Collected data entries:
- Opening Delimiter -

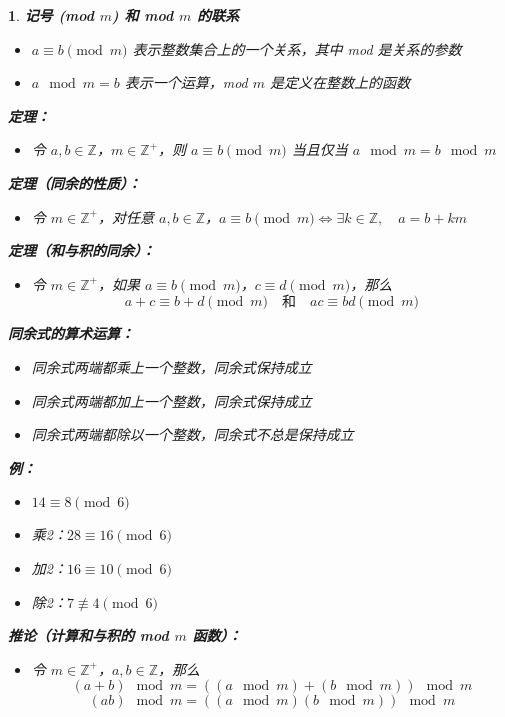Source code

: \documentclass[UTF8]{report}
\theoremstyle{MyLineTheoremStyle} %
\theoremstyle{MyBlockTheoremStyle} %
\theoremstyle{MySubsubsectionStyle} %
\newtheorem{definition}{}
\begin{document}
\begin{definition}
    \textbf{记号 (mod $m$) 和 mod $m$ 的联系}
    \begin{itemize}
        \item $a \equiv b \pmod{m}$ 表示整数集合上的一个关系，其中 mod 是关系的参数
        \item $a \mod m = b$ 表示一个运算，mod $m$ 是定义在整数上的函数
    \end{itemize}

    \textbf{定理：}
    \begin{itemize}
        \item 令 $a, b \in \mathbb{Z}$，$m \in \mathbb{Z}^+$，则 $a \equiv b \pmod{m}$ 当且仅当 $a \mod m = b \mod m$
    \end{itemize}

    \textbf{定理（同余的性质）：}
    \begin{itemize}
        \item 令 $m \in \mathbb{Z}^+$，对任意 $a, b \in \mathbb{Z}$，$a \equiv b \pmod{m} \iff \exists k \in \mathbb{Z}, \quad a = b + km$
    \end{itemize}

    \textbf{定理（和与积的同余）：}
    \begin{itemize}
        \item 令 $m \in \mathbb{Z}^+$，如果 $a \equiv b \pmod{m}$，$c \equiv d \pmod{m}$，那么
        \[
        a + c \equiv b + d \pmod{m} \quad \text{和} \quad ac \equiv bd \pmod{m}
        \]
    \end{itemize}

    \textbf{同余式的算术运算：}
    \begin{itemize}
        \item 同余式两端都乘上一个整数，同余式保持成立
        \item 同余式两端都加上一个整数，同余式保持成立
        \item 同余式两端都除以一个整数，同余式不总是保持成立
    \end{itemize}

    \textbf{例：}
    \begin{itemize}
        \item $14 \equiv 8 \pmod{6}$
        \item 乘2：$28 \equiv 16 \pmod{6}$
        \item 加2：$16 \equiv 10 \pmod{6}$
        \item 除2：$7 \not\equiv 4 \pmod{6}$
    \end{itemize}

    \textbf{推论（计算和与积的 mod $m$ 函数）：}
    \begin{itemize}
        \item 令 $m \in \mathbb{Z}^+$，$a, b \in \mathbb{Z}$，那么
        \[
        (a + b) \mod m = ((a \mod m) + (b \mod m)) \mod m
        \]
        \[
        (ab) \mod m = ((a \mod m) (b \mod m)) \mod m
        \]
    \end{itemize}
\end{definition}
\end{document}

- Closing Delimiter -

Copy out each line of the data in which the word "theoremstyle" appears.

\theoremstyle{MyLineTheoremStyle} %
\theoremstyle{MyBlockTheoremStyle} %
\theoremstyle{MySubsubsectionStyle} %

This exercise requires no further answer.